### WORK TO COMPLETE
Check each line below for the word "second". Then give only how many lines have it.

Stored data:
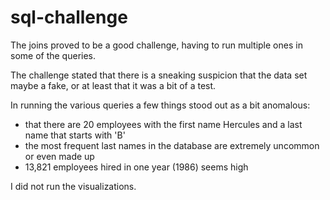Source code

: # sql-challenge

The joins proved to be a good challenge, having to run multiple ones in some of the queries.

The challenge stated that there is a sneaking suspicion that the data set maybe a fake, or at least that it was a bit of a test.

In running the various queries a few things stood out as a bit anomalous:
- that there are 20 employees with the first name Hercules and a last name that starts with 'B'
- the most frequent last names in the database are extremely uncommon or even made up
- 13,821 employees hired in one year (1986) seems high 

I did not run the visualizations.
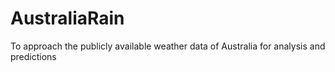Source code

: # AustraliaRain
To approach the publicly available weather data of Australia for analysis and predictions
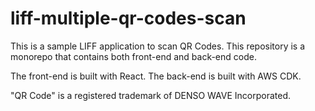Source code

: # liff-multiple-qr-codes-scan

This is a sample LIFF application to scan QR Codes.
This repository is a monorepo that contains both front-end and back-end code.

The front-end is built with React.
The back-end is built with AWS CDK.

"QR Code" is a registered trademark of DENSO WAVE Incorporated.
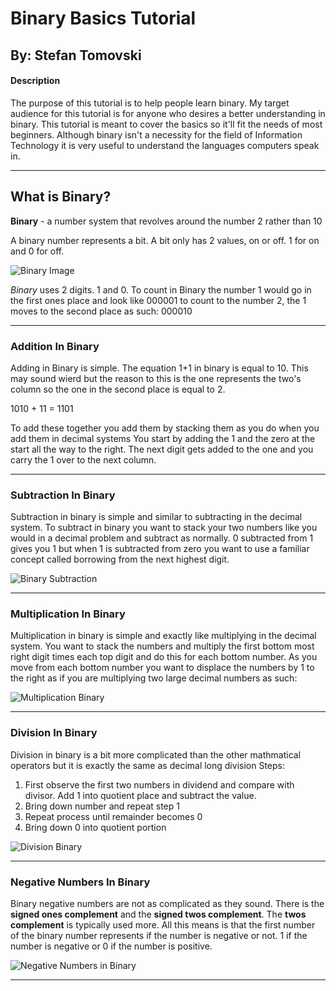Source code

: # Binary Basics Tutorial
## By: Stefan Tomovski


#### Description
The purpose of this tutorial is to help people learn binary. My target audience for this tutorial is for anyone who desires a better understanding in binary. This tutorial is meant to cover the basics so it'll fit the needs of most beginners. Although binary isn't a necessity for the field of Information Technology it is very useful to understand the languages computers speak in.

______________________
## What is Binary?
**Binary** - a number system that revolves around the number 2 rather than 10

A binary number represents a bit. A bit only has 2 values, on or off. 1 for on and 0 for off.

![Binary Image](https://www.onlinemathlearning.com/image-files/binary-to-decimal.png)

*Binary* uses 2 digits. 1 and 0. To count in Binary the number 1 would go in the first ones place and look like 000001 to count to the number 2, the 1 moves to the second place as such: 000010
_______________

### Addition In Binary
Adding in Binary is simple. The equation 1+1 in binary is equal to 10. This may sound wierd but the reason to this is the one represents the two's column so the one in the second place is equal to 2. 

1010 + 11 = 1101

To add these together you add them by stacking them as you do when you add them in decimal systems
You start by adding the 1 and the zero at the start all the way to the right. The next digit gets added to the one and you carry the 1 over to the next column.
_______________________
### Subtraction In Binary
Subtraction in binary is simple and similar to subtracting in the decimal system. To subtract in binary you want to stack your two numbers like you would in a decimal problem and subtract as normally. 0 subtracted from 1 gives you 1 but when 1 is subtracted from zero you want to use a familiar concept called borrowing from the next highest digit.

![Binary Subtraction](https://www.wikihow.com/images/thumb/f/f7/Subtract-Binary-Numbers-Step-2-Version-4.jpg/aid564389-v4-728px-Subtract-Binary-Numbers-Step-2-Version-4.jpg.webp)
_______________________
### Multiplication In Binary
Multiplication in binary is simple and exactly like multiplying in the decimal system. You want to stack the numbers and multiply the first bottom most right digit times each top digit and do this for each bottom number. As you move from each bottom number you want to displace the numbers by 1 to the right as if you are multiplying two large decimal numbers as such:

![Multiplication Binary](https://ars.els-cdn.com/content/image/3-s2.0-B9780128192214000146-gr004.gif)

_____________________
### Division In Binary
Division in binary is a bit more complicated than the other mathmatical operators but it is exactly the same as decimal long division
Steps:
1. First observe the first two numbers in dividend and compare with divisor. Add 1 into quotient place and subtract the value.
2. Bring down number and repeat step 1
3. Repeat process until remainder becomes 0
4. Bring down 0 into quotient portion

![Division Binary](https://cdn1.byjus.com/wp-content/uploads/2020/10/Binary-Division-2.png)

_______________________
### Negative Numbers In Binary
Binary negative numbers are not as complicated as they sound. There is the **signed ones complement** and the **signed twos complement**. The **twos complement** is typically used more. All this means is that the first number of the binary number represents if the number is negative or not. 1 if the number is negative or 0 if the number is positive.

![Negative Numbers in Binary](https://www.electronics-tutorials.ws/wp-content/uploads/2014/07/bin7.gif?fit=192%2C105)

________________________
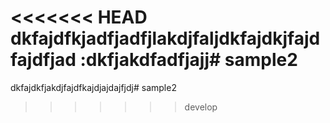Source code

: <<<<<<< HEAD
dkfajdfkjadfjadfjlakdjfaljdkfajdkjfajdfajdfjad
:dkfjakdfadfjajj# sample2
=======
dkfajdkfjakdjfajdfkajdjajdajfjdj# sample2
>>>>>>> develop
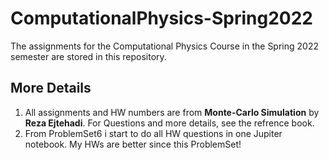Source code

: # ComputationalPhysics-Spring2022
The assignments for the Computational Physics Course in the Spring 2022 semester are stored in this repository.

## More Details
1. All assignments and HW numbers are from **Monte-Carlo Simulation** by **Reza Ejtehadi**. For Questions and more details, see the refrence book.
2. From ProblemSet6 i start to do all HW questions in one Jupiter notebook. My HWs are better since this ProblemSet!
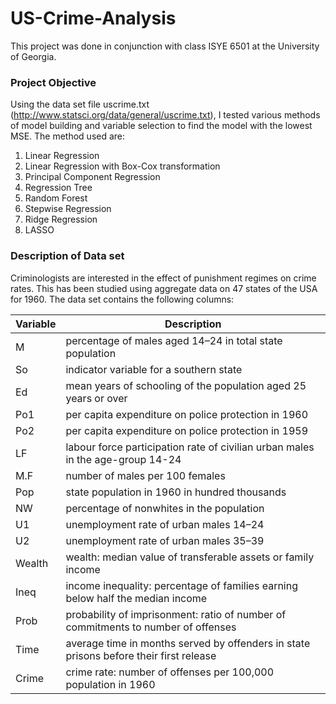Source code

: # US-Crime-Analysis
This project was done in conjunction with class ISYE 6501 at the University of Georgia.
### Project Objective
Using the data set file uscrime.txt (http://www.statsci.org/data/general/uscrime.txt), I tested various methods of model building and variable selection to find the model with the lowest MSE.
The method used are:
1. Linear Regression
2. Linear Regression with Box-Cox transformation
3. Principal Component Regression
4. Regression Tree
5. Random Forest
6. Stepwise Regression
7. Ridge Regression
8. LASSO

### Description of Data set
Criminologists are interested in the effect of punishment regimes on crime rates. This has been studied using aggregate data on 47 states of the USA for 1960. The data set contains the following columns:

Variable | Description
-------- | -------------
M		     |percentage of males aged 14–24 in total state population
So   	   |	indicator variable for a southern state
Ed	     |	mean years of schooling of the population aged 25 years or over
Po1	     |	per capita expenditure on police protection in 1960
Po2	     |	per capita expenditure on police protection in 1959
LF	     |	labour force participation rate of civilian urban males in the age-group 14-24
M.F	     |	number of males per 100 females
Pop	     |	state population in 1960 in hundred thousands
NW	     |	percentage of nonwhites in the population
U1	     |	unemployment rate of urban males 14–24
U2	     |	unemployment rate of urban males 35–39
Wealth   |		wealth: median value of transferable assets or family income
Ineq     |	income inequality: percentage of families earning below half the median income
Prob	   |	probability of imprisonment: ratio of number of commitments to number of offenses
Time	   |	average time in months served by offenders in state prisons before their first release
Crime	   |	crime rate: number of offenses per 100,000 population in 1960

### TASK RESULT
2